==== DATA EXTRACT ====

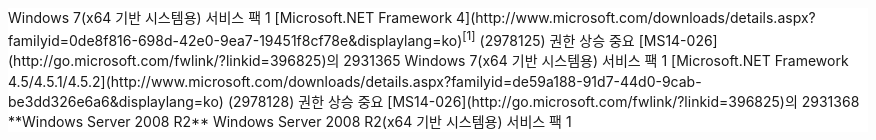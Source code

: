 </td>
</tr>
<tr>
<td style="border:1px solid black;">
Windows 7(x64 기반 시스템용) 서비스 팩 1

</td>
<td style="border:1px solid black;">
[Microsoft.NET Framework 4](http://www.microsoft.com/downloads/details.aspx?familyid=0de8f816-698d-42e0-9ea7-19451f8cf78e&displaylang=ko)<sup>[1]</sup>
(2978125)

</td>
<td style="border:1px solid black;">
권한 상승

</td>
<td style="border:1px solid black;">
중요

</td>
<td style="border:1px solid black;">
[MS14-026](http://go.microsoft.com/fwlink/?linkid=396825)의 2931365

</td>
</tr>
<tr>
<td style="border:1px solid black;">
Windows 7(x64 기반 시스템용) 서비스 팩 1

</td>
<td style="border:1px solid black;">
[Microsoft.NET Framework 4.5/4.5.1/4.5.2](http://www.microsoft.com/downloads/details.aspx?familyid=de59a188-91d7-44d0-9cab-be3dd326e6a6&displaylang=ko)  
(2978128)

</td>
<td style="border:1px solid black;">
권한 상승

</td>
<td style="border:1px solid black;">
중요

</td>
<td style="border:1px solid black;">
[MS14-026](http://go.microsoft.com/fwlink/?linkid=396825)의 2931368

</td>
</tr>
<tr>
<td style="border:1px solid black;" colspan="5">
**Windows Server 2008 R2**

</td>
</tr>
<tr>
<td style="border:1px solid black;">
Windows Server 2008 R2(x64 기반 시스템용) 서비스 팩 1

====
==== DATA EXTRACT ====

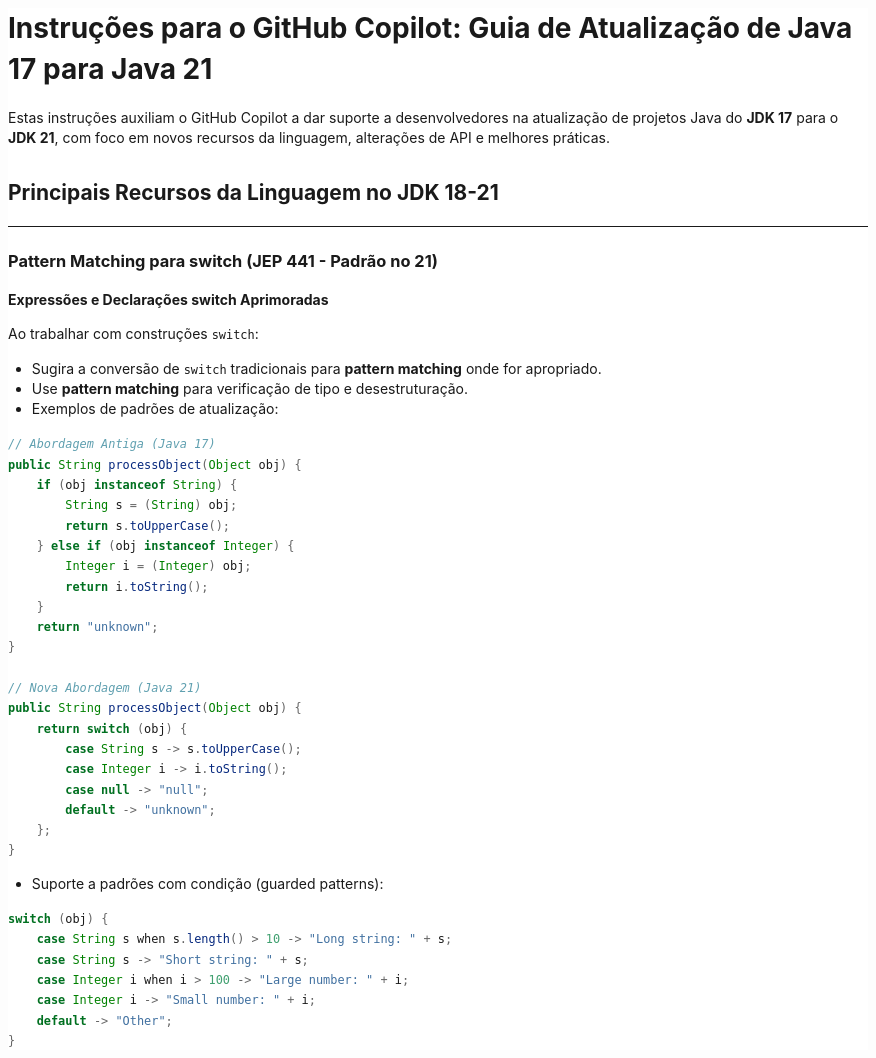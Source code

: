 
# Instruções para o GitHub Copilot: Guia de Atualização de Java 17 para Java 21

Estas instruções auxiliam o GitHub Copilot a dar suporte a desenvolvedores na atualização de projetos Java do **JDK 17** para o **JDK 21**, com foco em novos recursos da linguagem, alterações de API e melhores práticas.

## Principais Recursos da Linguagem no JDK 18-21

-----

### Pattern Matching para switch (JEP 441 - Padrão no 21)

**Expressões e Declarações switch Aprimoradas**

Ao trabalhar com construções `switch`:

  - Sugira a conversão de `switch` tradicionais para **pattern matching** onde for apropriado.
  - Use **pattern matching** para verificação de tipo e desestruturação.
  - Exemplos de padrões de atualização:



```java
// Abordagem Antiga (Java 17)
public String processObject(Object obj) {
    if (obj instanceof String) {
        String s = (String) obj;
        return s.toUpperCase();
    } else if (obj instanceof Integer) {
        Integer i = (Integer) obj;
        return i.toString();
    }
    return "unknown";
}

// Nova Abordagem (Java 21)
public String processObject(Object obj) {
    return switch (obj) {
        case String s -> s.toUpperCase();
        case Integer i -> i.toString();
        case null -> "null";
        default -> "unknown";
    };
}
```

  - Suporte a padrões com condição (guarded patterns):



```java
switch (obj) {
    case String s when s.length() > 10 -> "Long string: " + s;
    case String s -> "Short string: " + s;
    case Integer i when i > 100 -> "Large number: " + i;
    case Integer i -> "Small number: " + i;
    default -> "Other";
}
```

====
==== DATA EXTRACT ====

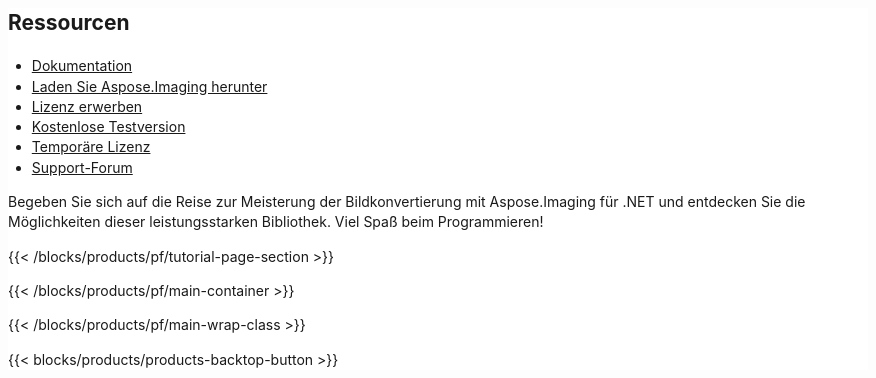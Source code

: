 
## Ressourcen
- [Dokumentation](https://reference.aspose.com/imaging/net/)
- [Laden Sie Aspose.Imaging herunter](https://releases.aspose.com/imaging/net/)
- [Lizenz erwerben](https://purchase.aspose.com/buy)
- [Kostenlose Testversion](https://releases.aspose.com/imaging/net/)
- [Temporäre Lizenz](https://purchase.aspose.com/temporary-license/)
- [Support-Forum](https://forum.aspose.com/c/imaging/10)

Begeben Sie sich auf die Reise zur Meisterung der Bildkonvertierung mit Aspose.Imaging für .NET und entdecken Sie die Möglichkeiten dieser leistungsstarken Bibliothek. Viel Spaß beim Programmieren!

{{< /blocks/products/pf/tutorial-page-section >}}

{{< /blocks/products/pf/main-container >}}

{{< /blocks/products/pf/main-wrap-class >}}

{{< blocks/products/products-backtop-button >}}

====

ACTION ITEM: Only the lines above from the line containing "# Instruções para" through the line containing "- Sugira a conversão" should be retyped, exactly and with both ends included.

SOLUTION TO THIS PROBLEM:
# Instruções para o GitHub Copilot: Guia de Atualização de Java 17 para Java 21

Estas instruções auxiliam o GitHub Copilot a dar suporte a desenvolvedores na atualização de projetos Java do **JDK 17** para o **JDK 21**, com foco em novos recursos da linguagem, alterações de API e melhores práticas.

## Principais Recursos da Linguagem no JDK 18-21

-----

### Pattern Matching para switch (JEP 441 - Padrão no 21)

**Expressões e Declarações switch Aprimoradas**

Ao trabalhar com construções `switch`:

  - Sugira a conversão de `switch` tradicionais para **pattern matching** onde for apropriado.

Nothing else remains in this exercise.